The single biggest cost depends on your home:

  • Older homes: structural and electrical
  • Kitchen overhauls: cabinets and appliances
  • Bathroom builds: plumbing and waterproofing

Structural Changes Are the Biggest Hidden Cost in Remodeling

The work behind your walls often costs more than the finishes you can see. Structural changes carry the highest price tag because they touch the bones of your home. They also need engineer-stamped plans, permits, and crews trained to do the work right.

Here are the structural items that drive up a remodel budget the most:

  • Foundation repairs. Cracks and settling show up often in older homes built on Treasure Valley soils that shift with moisture.
  • Load-bearing wall removal. Opening up a floor plan means steel beams, support posts, and engineered drawings.
  • Roof replacement. Idaho snow load codes shape the materials and labor needed to do it right.

Most structural surprises do not show themselves until demo day. When we open up a wall in a 1970s home, we often find old framing, dated wiring, or water damage no one knew was there. That is why your bid may shift once the project starts. A licensed remodeler builds room in the plan for these moments, so you are not caught off guard.

Costs vary widely because every home is different. A small foundation patch may run a few thousand dollars. A full structural fix with new beams and roof work can climb past $40,000. The right way to plan is to have a contractor walk your home before you commit to a budget.

Kitchen Remodels Eat the Biggest Slice of Most Budgets

The kitchen is the room most homeowners want to change first, and it is also the room that takes the largest share of a remodel budget. A full kitchen renovation in the Treasure Valley often runs $30,000 to $80,000 or more. The reason is simple. A kitchen packs cabinets, countertops, appliances, plumbing, and electrical into one tight space.


Here is where the money goes inside a kitchen remodel:

  • Cabinets. These are the single largest line item, often 30 to 40 percent of the kitchen budget.
  • Countertops. Material choice swings the price more than any other surface.
  • Appliances. High-end ranges, built-in fridges, and pro hoods can add tens of thousands fast.
  • Plumbing and electrical moves. Adding an island, a pot filler, or new lighting means new lines through walls and floors.

Countertops are where we see homeowners swing the budget the most. Here is how the common choices compare:

Material Rough Price per Square Foot Installed What to Know
Laminate $25 to $50 Budget-friendly, modern looks now available
Butcher block $50 to $150 Warm look, needs sealing and care
Granite $40 to $175 Durable, each slab is one of a kind
Quartz $70 to $150 Low upkeep, even color and pattern
Marble $100 to $250 Beautiful, but stains and scratches easier


If you want to save without regret, our tip is to keep your plumbing in place. Moving a sink or island a few feet across the room can add thousands in labor. Spend your money on cabinets and counters instead, because those are the surfaces you touch every day.

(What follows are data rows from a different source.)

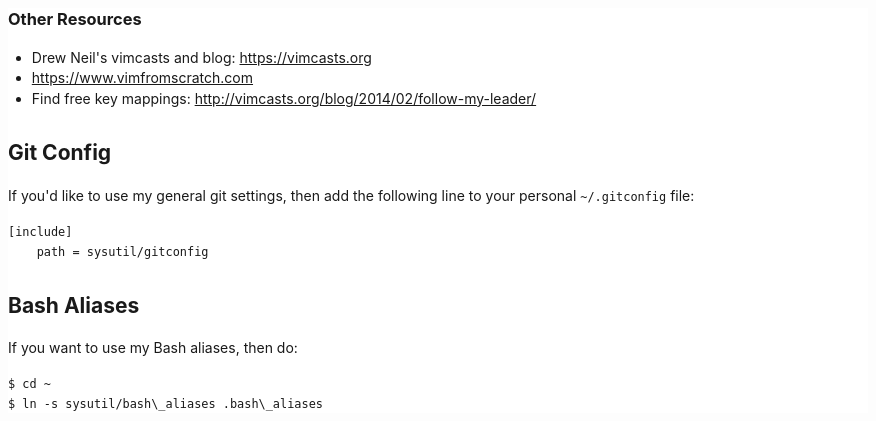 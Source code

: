 ### Other Resources
  * Drew Neil's vimcasts and blog: <https://vimcasts.org>
  * <https://www.vimfromscratch.com>
  * Find free key mappings: <http://vimcasts.org/blog/2014/02/follow-my-leader/>


## Git Config

If you'd like to use my general git settings, then add the following line to
your personal `~/.gitconfig` file:

```
[include]
	path = sysutil/gitconfig
```


## Bash Aliases

If you want to use my Bash aliases, then do:

```
$ cd ~
$ ln -s sysutil/bash\_aliases .bash\_aliases
```
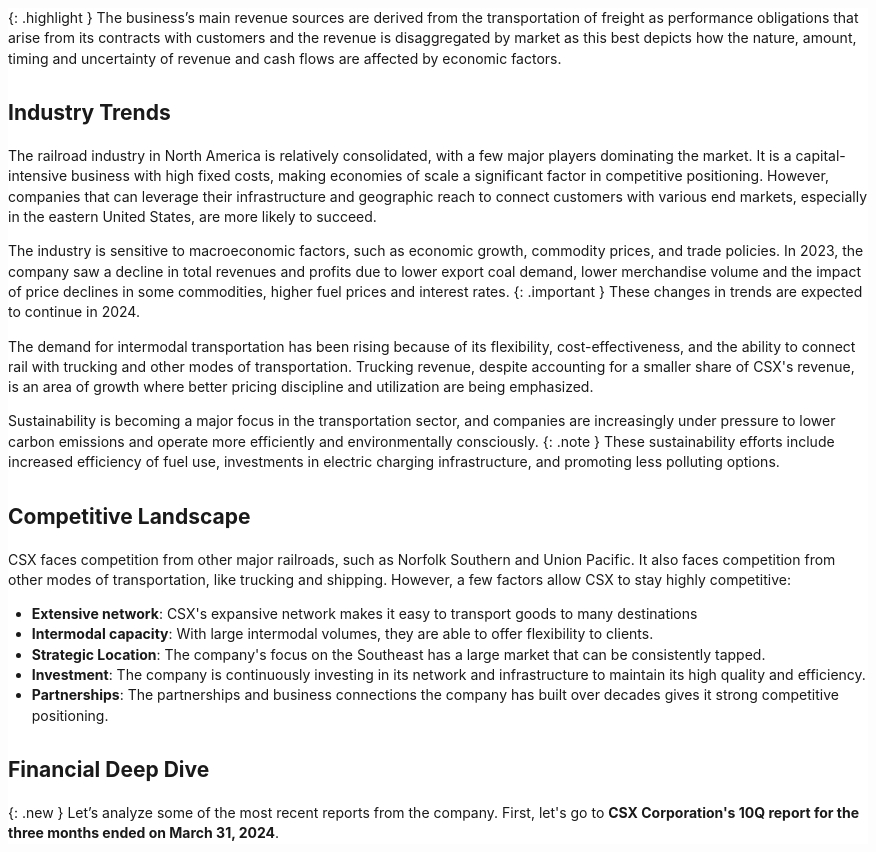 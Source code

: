 {: .highlight }
The business’s main revenue sources are derived from the transportation of freight as performance obligations that arise from its contracts with customers and the revenue is disaggregated by market as this best depicts how the nature, amount, timing and uncertainty of revenue and cash flows are affected by economic factors.

## Industry Trends
The railroad industry in North America is relatively consolidated, with a few major players dominating the market. It is a capital-intensive business with high fixed costs, making economies of scale a significant factor in competitive positioning. However, companies that can leverage their infrastructure and geographic reach to connect customers with various end markets, especially in the eastern United States, are more likely to succeed.

The industry is sensitive to macroeconomic factors, such as economic growth, commodity prices, and trade policies. In 2023, the company saw a decline in total revenues and profits due to lower export coal demand, lower merchandise volume and the impact of price declines in some commodities, higher fuel prices and interest rates.
{: .important }
These changes in trends are expected to continue in 2024.

The demand for intermodal transportation has been rising because of its flexibility, cost-effectiveness, and the ability to connect rail with trucking and other modes of transportation. Trucking revenue, despite accounting for a smaller share of CSX's revenue, is an area of growth where better pricing discipline and utilization are being emphasized.

Sustainability is becoming a major focus in the transportation sector, and companies are increasingly under pressure to lower carbon emissions and operate more efficiently and environmentally consciously.
{: .note }
These sustainability efforts include increased efficiency of fuel use, investments in electric charging infrastructure, and promoting less polluting options.

## Competitive Landscape
CSX faces competition from other major railroads, such as Norfolk Southern and Union Pacific. It also faces competition from other modes of transportation, like trucking and shipping.
However, a few factors allow CSX to stay highly competitive:
*  **Extensive network**: CSX's expansive network makes it easy to transport goods to many destinations
* **Intermodal capacity**: With large intermodal volumes, they are able to offer flexibility to clients.
*  **Strategic Location**: The company's focus on the Southeast has a large market that can be consistently tapped.
*  **Investment**: The company is continuously investing in its network and infrastructure to maintain its high quality and efficiency.
*  **Partnerships**: The partnerships and business connections the company has built over decades gives it strong competitive positioning.

## Financial Deep Dive
{: .new }
Let’s analyze some of the most recent reports from the company. First, let's go to **CSX Corporation's 10Q report for the three months ended on March 31, 2024**.
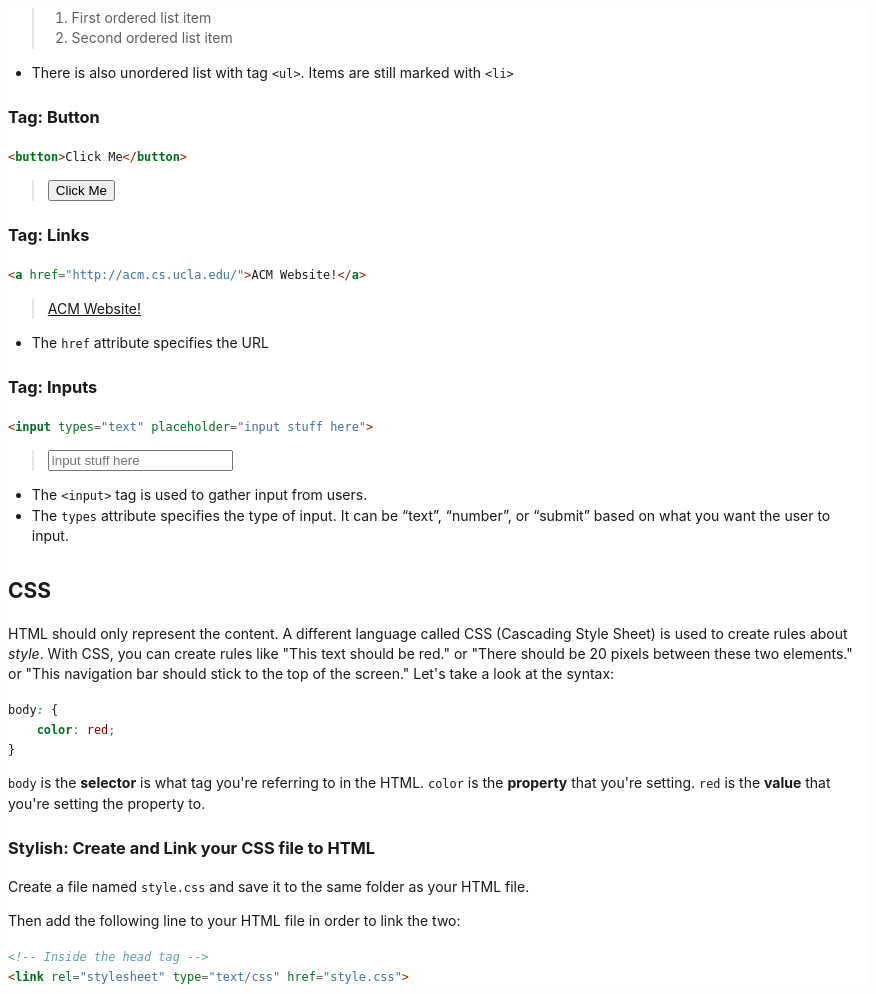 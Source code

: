 > <ol> <li>First ordered list item</li> <li>Second ordered list item</li> </ol>

- There is also unordered list with tag `<ul>`. Items are still marked with `<li>`

### **Tag**: Button

```HTML
<button>Click Me</button>
```

> <button>Click Me</button>

### **Tag**: Links

```HTML
<a href="http://acm.cs.ucla.edu/">ACM Website!</a>
```

> <a href="http://acm.cs.ucla.edu/">ACM Website!</a>

- The `href` attribute specifies the URL

### **Tag**: Inputs

```HTML
<input types="text" placeholder="input stuff here">
```

> <input types="text" placeholder="input stuff here">

- The `<input>` tag is used to gather input from users.
- The `types` attribute specifies the type of input. It can be “text”, “number”, or “submit” based on what you want the user to input.

## CSS

HTML should only represent the content. A different language called CSS (Cascading Style Sheet) is used to create rules about _style_. With CSS, you can create rules like "This text should be red." or "There should be 20 pixels between these two elements." or "This navigation bar should stick to the top of the screen." Let's take a look at the syntax:

```css
body: {
	color: red;
}
```

`body` is the **selector** is what tag you're referring to in the HTML.
`color` is the **property** that you're setting.
`red` is the **value** that you're setting the property to.

### **Stylish**: Create and Link your CSS file to HTML

Create a file named `style.css` and save it to the same folder as your HTML file.

Then add the following line to your HTML file in order to link the two:

```HTML
<!-- Inside the head tag -->
<link rel="stylesheet" type="text/css" href="style.css">
```

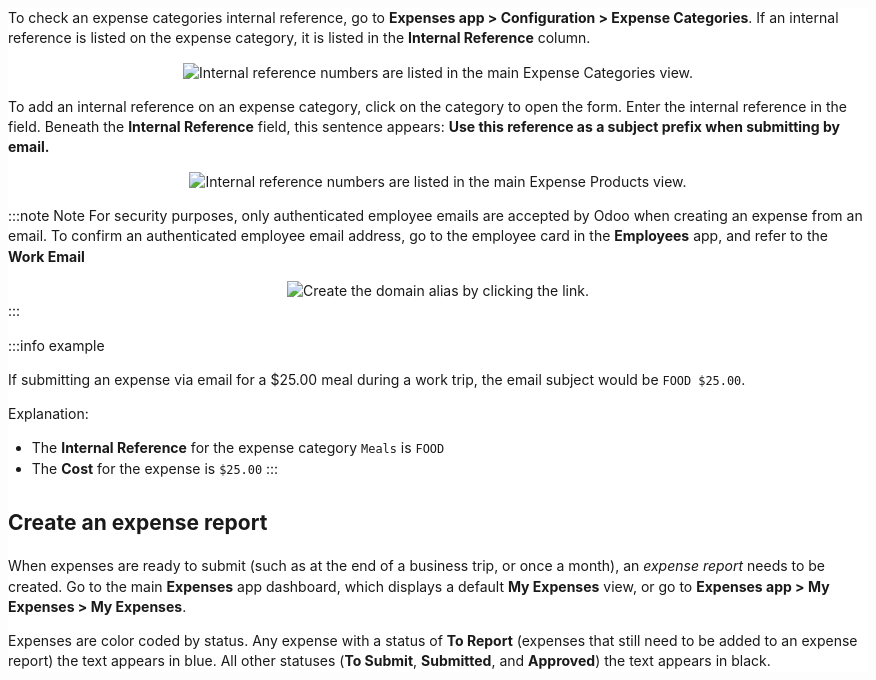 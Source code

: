 To check an expense categories internal reference, go to
**Expenses app > Configuration > Expense Categories**. If an internal reference is
listed on the expense category, it is listed in the **Internal Reference**
column.


<div align="center">
    <img src="/img/finance/note-de-frais/ref.png" alt="Internal reference numbers are listed in the main Expense Categories view." />
</div>

To add an internal reference on an expense category, click on the
category to open the form. Enter the internal reference in the field.
Beneath the **Internal Reference** field, this sentence appears:
**Use this reference as a subject prefix when submitting by email.**


<div align="center">
    <img src="/img/finance/note-de-frais/mileage-internal-reference.png" alt="Internal reference numbers are listed in the main Expense Products view." />
</div>

:::note Note
For security purposes, only authenticated employee emails are accepted
by Odoo when creating an expense from an email. To confirm an
authenticated employee email address, go to the employee card in the
**Employees** app, and refer to the **Work Email**


<div align="center">
    <img src="/img/finance/note-de-frais/authenticated-email-address.png" alt="Create the domain alias by clicking the link." />
</div>
:::

:::info example

If submitting an expense via email for a $25.00 meal during a work trip,
the email subject would be `FOOD $25.00`.

Explanation:

-   The **Internal Reference** for the expense category `Meals` is `FOOD`
-   The **Cost** for the expense is `$25.00`
:::

## Create an expense report

When expenses are ready to submit (such as at the end of a business
trip, or once a month), an *expense report* needs to be created. Go to
the main **Expenses** app dashboard, which displays a default
**My Expenses** view, or go to **Expenses app > My Expenses > My Expenses**.

Expenses are color coded by status. Any expense with a status of
**To Report** (expenses that still need to be added to an expense report)
the text appears in blue. All other statuses (**To Submit**, **Submitted**,
and **Approved**) the text appears in black.
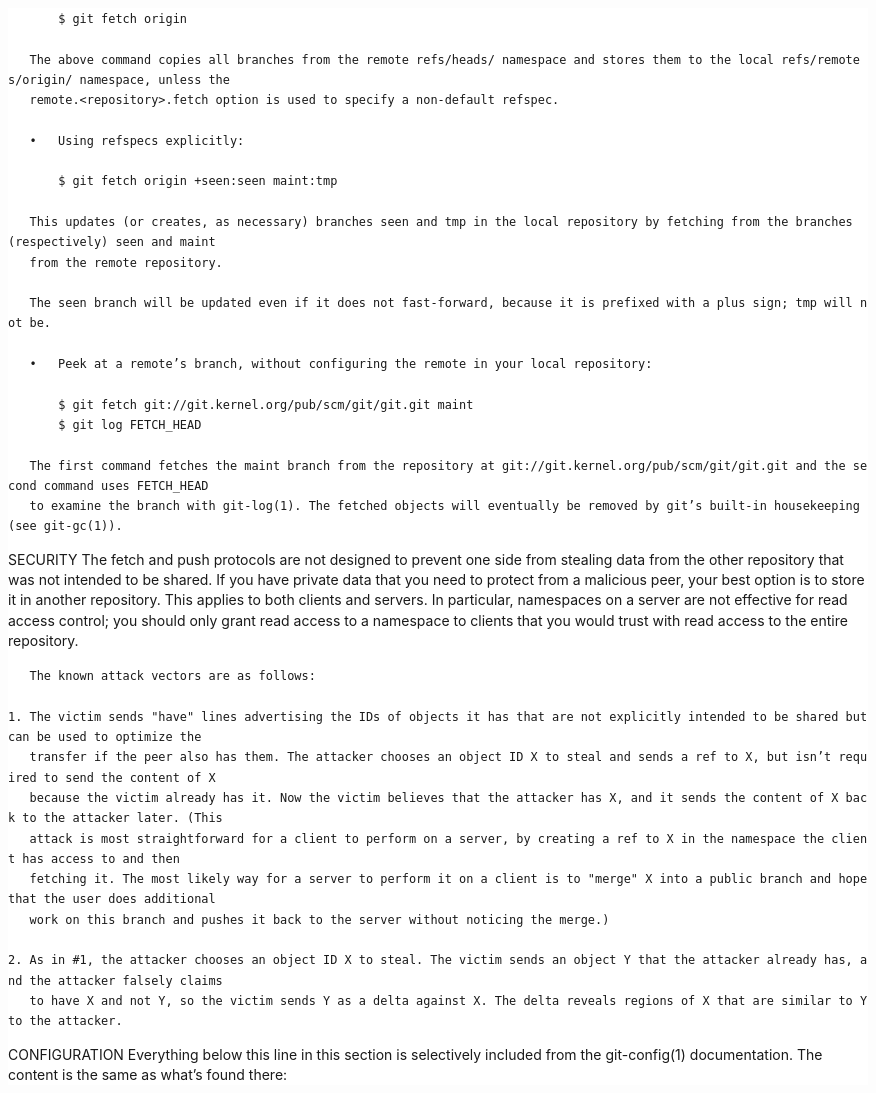 	       $ git fetch origin

	   The above command copies all branches from the remote refs/heads/ namespace and stores them to the local refs/remotes/origin/ namespace, unless the
	   remote.<repository>.fetch option is used to specify a non-default refspec.

       •   Using refspecs explicitly:

	       $ git fetch origin +seen:seen maint:tmp

	   This updates (or creates, as necessary) branches seen and tmp in the local repository by fetching from the branches (respectively) seen and maint
	   from the remote repository.

	   The seen branch will be updated even if it does not fast-forward, because it is prefixed with a plus sign; tmp will not be.

       •   Peek at a remote’s branch, without configuring the remote in your local repository:

	       $ git fetch git://git.kernel.org/pub/scm/git/git.git maint
	       $ git log FETCH_HEAD

	   The first command fetches the maint branch from the repository at git://git.kernel.org/pub/scm/git/git.git and the second command uses FETCH_HEAD
	   to examine the branch with git-log(1). The fetched objects will eventually be removed by git’s built-in housekeeping (see git-gc(1)).

SECURITY
       The fetch and push protocols are not designed to prevent one side from stealing data from the other repository that was not intended to be shared. If
       you have private data that you need to protect from a malicious peer, your best option is to store it in another repository. This applies to both
       clients and servers. In particular, namespaces on a server are not effective for read access control; you should only grant read access to a namespace
       to clients that you would trust with read access to the entire repository.

       The known attack vectors are as follows:

	1. The victim sends "have" lines advertising the IDs of objects it has that are not explicitly intended to be shared but can be used to optimize the
	   transfer if the peer also has them. The attacker chooses an object ID X to steal and sends a ref to X, but isn’t required to send the content of X
	   because the victim already has it. Now the victim believes that the attacker has X, and it sends the content of X back to the attacker later. (This
	   attack is most straightforward for a client to perform on a server, by creating a ref to X in the namespace the client has access to and then
	   fetching it. The most likely way for a server to perform it on a client is to "merge" X into a public branch and hope that the user does additional
	   work on this branch and pushes it back to the server without noticing the merge.)

	2. As in #1, the attacker chooses an object ID X to steal. The victim sends an object Y that the attacker already has, and the attacker falsely claims
	   to have X and not Y, so the victim sends Y as a delta against X. The delta reveals regions of X that are similar to Y to the attacker.

CONFIGURATION
       Everything below this line in this section is selectively included from the git-config(1) documentation. The content is the same as what’s found there:
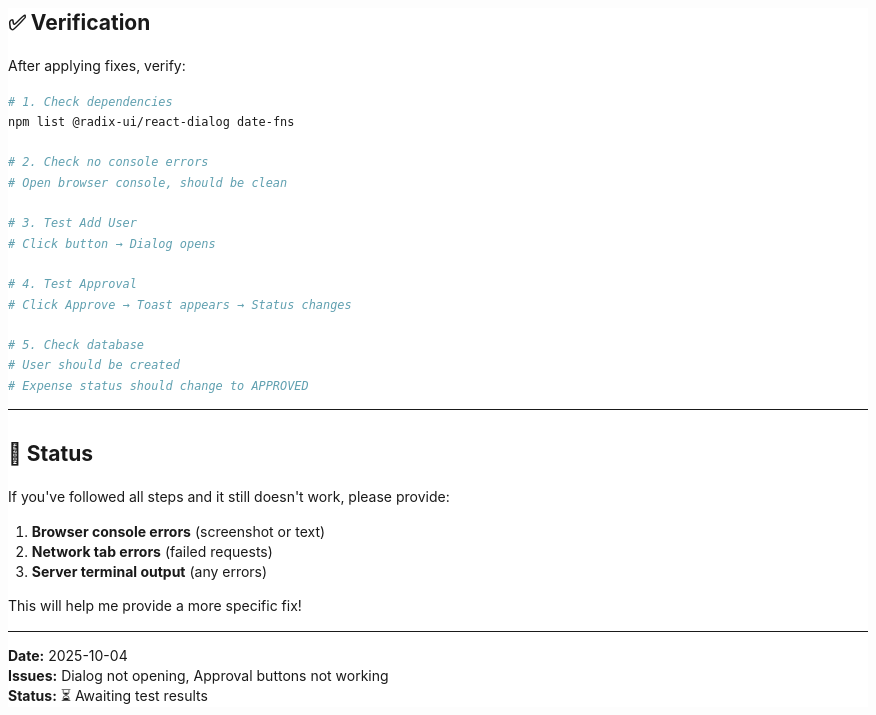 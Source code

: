 
## ✅ **Verification**

After applying fixes, verify:

```bash
# 1. Check dependencies
npm list @radix-ui/react-dialog date-fns

# 2. Check no console errors
# Open browser console, should be clean

# 3. Test Add User
# Click button → Dialog opens

# 4. Test Approval
# Click Approve → Toast appears → Status changes

# 5. Check database
# User should be created
# Expense status should change to APPROVED
```

---

## 🎉 **Status**

If you've followed all steps and it still doesn't work, please provide:

1. **Browser console errors** (screenshot or text)
2. **Network tab errors** (failed requests)
3. **Server terminal output** (any errors)

This will help me provide a more specific fix!

---

**Date:** 2025-10-04  
**Issues:** Dialog not opening, Approval buttons not working  
**Status:** ⏳ Awaiting test results
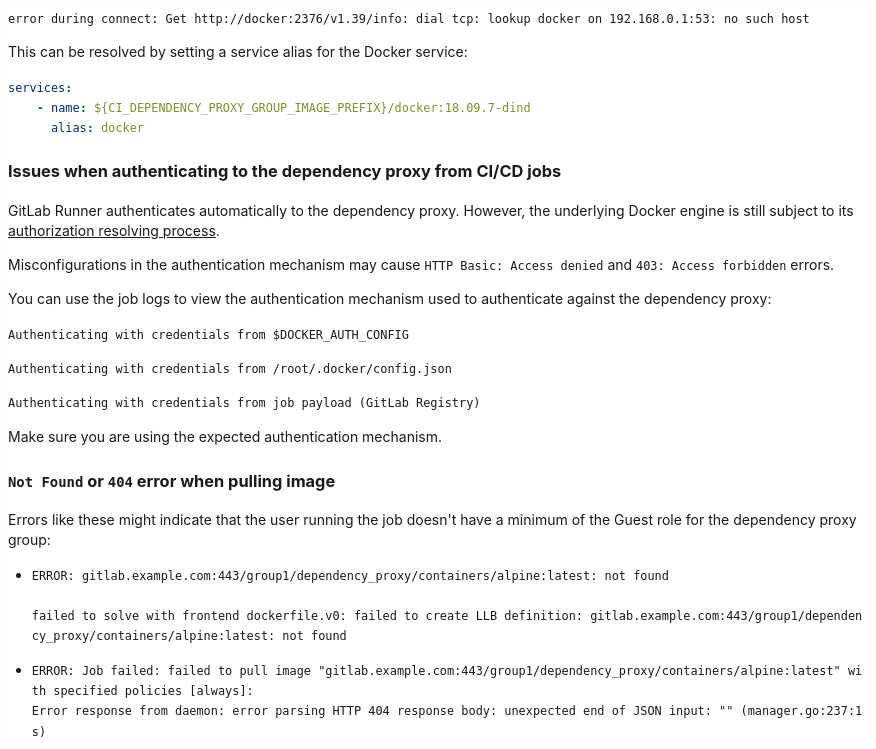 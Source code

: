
 ```plaintext
error during connect: Get http://docker:2376/v1.39/info: dial tcp: lookup docker on 192.168.0.1:53: no such host
```

This can be resolved by setting a service alias for the Docker service:

```yaml
services:
    - name: ${CI_DEPENDENCY_PROXY_GROUP_IMAGE_PREFIX}/docker:18.09.7-dind
      alias: docker
```

### Issues when authenticating to the dependency proxy from CI/CD jobs

GitLab Runner authenticates automatically to the dependency proxy. However, the underlying Docker engine is still subject to its [authorization resolving process](https://docs.gitlab.com/runner/configuration/advanced-configuration.html#precedence-of-docker-authorization-resolving).

Misconfigurations in the authentication mechanism may cause `HTTP Basic: Access denied` and `403: Access forbidden` errors.

You can use the job logs to view the authentication mechanism used to authenticate against the dependency proxy:

```plaintext
Authenticating with credentials from $DOCKER_AUTH_CONFIG
```

```plaintext
Authenticating with credentials from /root/.docker/config.json
```

```plaintext
Authenticating with credentials from job payload (GitLab Registry)
```

Make sure you are using the expected authentication mechanism.

### `Not Found` or `404` error when pulling image

Errors like these might indicate that the user running the job doesn't have
a minimum of the Guest role for the dependency proxy group:

- ```plaintext
  ERROR: gitlab.example.com:443/group1/dependency_proxy/containers/alpine:latest: not found

  failed to solve with frontend dockerfile.v0: failed to create LLB definition: gitlab.example.com:443/group1/dependency_proxy/containers/alpine:latest: not found
  ```

- ```plaintext
  ERROR: Job failed: failed to pull image "gitlab.example.com:443/group1/dependency_proxy/containers/alpine:latest" with specified policies [always]:
  Error response from daemon: error parsing HTTP 404 response body: unexpected end of JSON input: "" (manager.go:237:1s)
  ```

For a closer look at how we plan and build these projects, see our
kitchen renovation page.

Bathroom Renovations Are Smaller, But Cost Per Square Foot Is Highest

Bathrooms are small rooms with big price tags. A full bathroom remodel in the Treasure Valley often runs $15,000 to $35,000 or more. The square footage is tight, but the work packed into that space is dense. Every surface gets touched, and most of them involve water.

Here is where bathroom budgets climb the fastest:

  • Plumbing relocation. Moving a toilet, tub, or shower drain is the single biggest cost driver. It means cutting floors, rerouting lines, and passing inspection.
  • Tile work and waterproofing. Shower pans, wall tile, and floor tile all need a waterproof base. The labor is slow and skilled.
  • Vanities, fixtures, and lighting. Finish choices scale fast. A simple vanity may run $500, while a custom one can pass $5,000.
  • Walk-in showers and tub-to-shower conversions. These add demo, framing, and glass costs on top of the tile work.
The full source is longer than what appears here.